**What you need to do**
Comb through the entries for "good" and pull out each line that holds it.
[Extracted entries Boundary: Start]
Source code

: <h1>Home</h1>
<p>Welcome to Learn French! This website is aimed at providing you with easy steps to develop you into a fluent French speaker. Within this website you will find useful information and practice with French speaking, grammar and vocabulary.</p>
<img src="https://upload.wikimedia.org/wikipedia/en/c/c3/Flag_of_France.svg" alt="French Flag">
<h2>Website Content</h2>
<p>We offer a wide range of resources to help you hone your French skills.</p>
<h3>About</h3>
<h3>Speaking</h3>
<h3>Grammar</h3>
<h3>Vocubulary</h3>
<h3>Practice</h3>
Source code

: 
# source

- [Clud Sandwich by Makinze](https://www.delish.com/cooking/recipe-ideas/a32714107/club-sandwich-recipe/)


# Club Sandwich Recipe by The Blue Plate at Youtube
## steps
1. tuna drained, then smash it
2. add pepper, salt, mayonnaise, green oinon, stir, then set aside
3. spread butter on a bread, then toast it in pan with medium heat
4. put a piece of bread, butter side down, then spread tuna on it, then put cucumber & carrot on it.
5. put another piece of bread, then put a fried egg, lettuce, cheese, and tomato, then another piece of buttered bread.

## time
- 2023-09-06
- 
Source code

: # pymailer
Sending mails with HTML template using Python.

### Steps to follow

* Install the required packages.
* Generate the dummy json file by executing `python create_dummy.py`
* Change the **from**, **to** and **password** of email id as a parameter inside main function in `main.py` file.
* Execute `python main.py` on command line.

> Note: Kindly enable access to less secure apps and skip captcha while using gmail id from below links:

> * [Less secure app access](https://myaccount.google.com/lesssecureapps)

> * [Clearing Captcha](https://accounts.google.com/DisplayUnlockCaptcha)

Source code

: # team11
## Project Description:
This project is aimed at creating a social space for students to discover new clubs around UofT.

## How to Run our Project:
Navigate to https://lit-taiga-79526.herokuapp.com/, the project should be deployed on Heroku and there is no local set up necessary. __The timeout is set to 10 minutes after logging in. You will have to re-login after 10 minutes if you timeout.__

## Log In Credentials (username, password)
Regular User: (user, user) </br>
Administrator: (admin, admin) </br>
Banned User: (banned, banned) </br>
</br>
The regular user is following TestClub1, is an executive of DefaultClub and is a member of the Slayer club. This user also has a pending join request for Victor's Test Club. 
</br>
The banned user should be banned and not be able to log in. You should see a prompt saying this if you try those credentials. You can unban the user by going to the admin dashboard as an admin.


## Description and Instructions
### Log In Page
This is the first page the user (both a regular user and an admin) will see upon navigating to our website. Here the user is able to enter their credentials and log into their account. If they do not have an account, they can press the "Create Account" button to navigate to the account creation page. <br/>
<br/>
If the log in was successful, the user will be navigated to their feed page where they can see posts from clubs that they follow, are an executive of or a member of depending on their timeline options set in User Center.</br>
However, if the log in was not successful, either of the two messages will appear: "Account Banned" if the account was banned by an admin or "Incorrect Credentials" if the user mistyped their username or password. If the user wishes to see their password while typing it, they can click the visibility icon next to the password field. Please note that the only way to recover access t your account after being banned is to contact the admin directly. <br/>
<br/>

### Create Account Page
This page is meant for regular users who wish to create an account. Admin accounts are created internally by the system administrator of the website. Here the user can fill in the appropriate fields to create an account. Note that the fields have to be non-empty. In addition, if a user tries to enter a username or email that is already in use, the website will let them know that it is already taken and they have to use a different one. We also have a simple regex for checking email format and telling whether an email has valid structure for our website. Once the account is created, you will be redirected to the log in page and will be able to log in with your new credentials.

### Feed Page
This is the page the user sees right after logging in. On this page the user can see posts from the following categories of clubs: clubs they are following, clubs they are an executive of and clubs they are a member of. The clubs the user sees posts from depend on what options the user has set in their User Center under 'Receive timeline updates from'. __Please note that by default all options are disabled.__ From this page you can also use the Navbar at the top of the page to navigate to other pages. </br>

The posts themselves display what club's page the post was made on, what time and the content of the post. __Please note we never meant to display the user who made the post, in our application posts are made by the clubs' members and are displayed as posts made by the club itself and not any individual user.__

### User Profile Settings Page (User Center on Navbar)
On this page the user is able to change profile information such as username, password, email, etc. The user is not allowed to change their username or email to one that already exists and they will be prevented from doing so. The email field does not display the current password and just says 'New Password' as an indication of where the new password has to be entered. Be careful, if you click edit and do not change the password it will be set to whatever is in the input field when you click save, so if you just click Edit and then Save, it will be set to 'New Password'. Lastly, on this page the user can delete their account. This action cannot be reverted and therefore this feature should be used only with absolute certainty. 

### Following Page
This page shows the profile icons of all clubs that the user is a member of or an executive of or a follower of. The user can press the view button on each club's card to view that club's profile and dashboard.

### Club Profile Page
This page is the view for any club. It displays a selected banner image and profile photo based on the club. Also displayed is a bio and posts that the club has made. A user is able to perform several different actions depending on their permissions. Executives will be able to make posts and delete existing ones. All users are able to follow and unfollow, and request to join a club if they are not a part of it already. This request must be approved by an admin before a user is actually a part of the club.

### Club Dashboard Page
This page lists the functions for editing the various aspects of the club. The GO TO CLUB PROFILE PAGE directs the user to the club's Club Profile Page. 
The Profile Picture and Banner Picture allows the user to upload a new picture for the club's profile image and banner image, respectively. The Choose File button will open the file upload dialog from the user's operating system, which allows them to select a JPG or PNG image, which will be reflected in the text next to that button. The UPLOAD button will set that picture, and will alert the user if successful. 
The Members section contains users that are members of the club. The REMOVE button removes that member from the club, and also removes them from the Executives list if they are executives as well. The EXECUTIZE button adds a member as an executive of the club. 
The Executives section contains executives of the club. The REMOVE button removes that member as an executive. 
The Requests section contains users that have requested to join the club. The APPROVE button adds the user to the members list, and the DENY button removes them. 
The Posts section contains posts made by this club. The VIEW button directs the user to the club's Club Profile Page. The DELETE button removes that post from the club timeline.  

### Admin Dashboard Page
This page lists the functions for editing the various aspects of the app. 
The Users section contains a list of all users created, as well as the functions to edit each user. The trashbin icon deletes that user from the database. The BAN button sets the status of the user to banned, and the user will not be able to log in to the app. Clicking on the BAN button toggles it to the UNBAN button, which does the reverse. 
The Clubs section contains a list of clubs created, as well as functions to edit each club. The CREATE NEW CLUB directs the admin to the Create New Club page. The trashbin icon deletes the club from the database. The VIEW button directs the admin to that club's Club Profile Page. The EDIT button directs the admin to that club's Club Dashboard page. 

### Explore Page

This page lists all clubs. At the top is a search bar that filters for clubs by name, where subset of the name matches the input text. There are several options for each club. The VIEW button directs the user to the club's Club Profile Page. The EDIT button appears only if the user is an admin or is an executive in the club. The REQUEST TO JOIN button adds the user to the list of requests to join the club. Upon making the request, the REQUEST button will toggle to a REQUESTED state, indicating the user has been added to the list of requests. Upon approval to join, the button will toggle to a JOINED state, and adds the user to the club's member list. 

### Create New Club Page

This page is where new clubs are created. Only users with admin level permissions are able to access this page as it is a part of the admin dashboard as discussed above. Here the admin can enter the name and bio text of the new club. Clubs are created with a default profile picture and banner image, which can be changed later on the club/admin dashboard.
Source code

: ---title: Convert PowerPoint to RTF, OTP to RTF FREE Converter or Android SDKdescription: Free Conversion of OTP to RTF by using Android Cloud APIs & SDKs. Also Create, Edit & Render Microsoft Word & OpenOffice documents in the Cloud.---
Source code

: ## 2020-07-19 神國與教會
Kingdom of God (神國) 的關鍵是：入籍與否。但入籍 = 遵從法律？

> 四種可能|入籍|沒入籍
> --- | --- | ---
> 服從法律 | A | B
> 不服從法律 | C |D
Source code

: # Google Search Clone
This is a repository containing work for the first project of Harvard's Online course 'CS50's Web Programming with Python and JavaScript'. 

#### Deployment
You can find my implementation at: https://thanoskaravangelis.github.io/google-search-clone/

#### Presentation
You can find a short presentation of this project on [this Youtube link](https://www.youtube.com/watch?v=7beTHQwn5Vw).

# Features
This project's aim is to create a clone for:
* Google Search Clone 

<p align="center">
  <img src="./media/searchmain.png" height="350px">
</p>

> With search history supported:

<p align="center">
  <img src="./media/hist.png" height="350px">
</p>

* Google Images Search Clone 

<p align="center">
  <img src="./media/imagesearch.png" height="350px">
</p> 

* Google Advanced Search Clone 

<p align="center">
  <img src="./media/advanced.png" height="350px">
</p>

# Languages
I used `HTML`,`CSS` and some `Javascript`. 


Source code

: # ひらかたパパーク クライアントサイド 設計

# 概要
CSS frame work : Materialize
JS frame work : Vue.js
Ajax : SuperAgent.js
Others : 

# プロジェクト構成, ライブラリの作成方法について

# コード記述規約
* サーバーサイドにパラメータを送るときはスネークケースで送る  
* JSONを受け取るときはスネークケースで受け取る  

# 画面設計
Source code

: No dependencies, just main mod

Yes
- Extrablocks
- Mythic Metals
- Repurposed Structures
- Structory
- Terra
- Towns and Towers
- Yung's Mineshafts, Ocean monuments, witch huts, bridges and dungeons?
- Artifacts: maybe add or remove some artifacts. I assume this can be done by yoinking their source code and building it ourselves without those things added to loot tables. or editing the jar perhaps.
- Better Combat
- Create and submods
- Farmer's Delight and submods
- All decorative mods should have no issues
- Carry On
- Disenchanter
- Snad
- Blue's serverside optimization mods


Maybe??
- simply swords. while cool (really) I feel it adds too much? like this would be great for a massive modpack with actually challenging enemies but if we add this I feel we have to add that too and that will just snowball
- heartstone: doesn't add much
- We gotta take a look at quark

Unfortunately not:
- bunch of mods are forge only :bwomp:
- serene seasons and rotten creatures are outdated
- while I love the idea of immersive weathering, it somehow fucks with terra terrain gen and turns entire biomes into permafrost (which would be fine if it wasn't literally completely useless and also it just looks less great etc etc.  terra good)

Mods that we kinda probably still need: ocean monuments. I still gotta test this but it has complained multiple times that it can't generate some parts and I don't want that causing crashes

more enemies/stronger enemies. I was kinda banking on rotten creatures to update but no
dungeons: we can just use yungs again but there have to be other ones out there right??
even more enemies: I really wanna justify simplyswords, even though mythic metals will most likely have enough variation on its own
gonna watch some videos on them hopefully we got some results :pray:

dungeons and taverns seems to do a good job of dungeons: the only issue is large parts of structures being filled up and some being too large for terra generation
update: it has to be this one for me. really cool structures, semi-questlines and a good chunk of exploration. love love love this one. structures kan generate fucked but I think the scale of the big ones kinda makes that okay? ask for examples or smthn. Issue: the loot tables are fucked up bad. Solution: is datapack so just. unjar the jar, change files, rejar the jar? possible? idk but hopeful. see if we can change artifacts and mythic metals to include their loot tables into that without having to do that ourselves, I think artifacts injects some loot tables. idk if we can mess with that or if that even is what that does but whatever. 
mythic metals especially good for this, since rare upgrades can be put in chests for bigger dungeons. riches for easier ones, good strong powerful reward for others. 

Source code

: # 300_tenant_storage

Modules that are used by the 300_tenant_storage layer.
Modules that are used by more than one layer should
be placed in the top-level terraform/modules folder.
[Extracted entries Boundary: End]
**Worked solution**
- while I love the idea of immersive weathering, it somehow fucks with terra terrain gen and turns entire biomes into permafrost (which would be fine if it wasn't literally completely useless and also it just looks less great etc etc.  terra good)
dungeons and taverns seems to do a good job of dungeons: the only issue is large parts of structures being filled up and some being too large for terra generation
update: it has to be this one for me. really cool structures, semi-questlines and a good chunk of exploration. love love love this one. structures kan generate fucked but I think the scale of the big ones kinda makes that okay? ask for examples or smthn. Issue: the loot tables are fucked up bad. Solution: is datapack so just. unjar the jar, change files, rejar the jar? possible? idk but hopeful. see if we can change artifacts and mythic metals to include their loot tables into that without having to do that ourselves, I think artifacts injects some loot tables. idk if we can mess with that or if that even is what that does but whatever. 
mythic metals especially good for this, since rare upgrades can be put in chests for bigger dungeons. riches for easier ones, good strong powerful reward for others. 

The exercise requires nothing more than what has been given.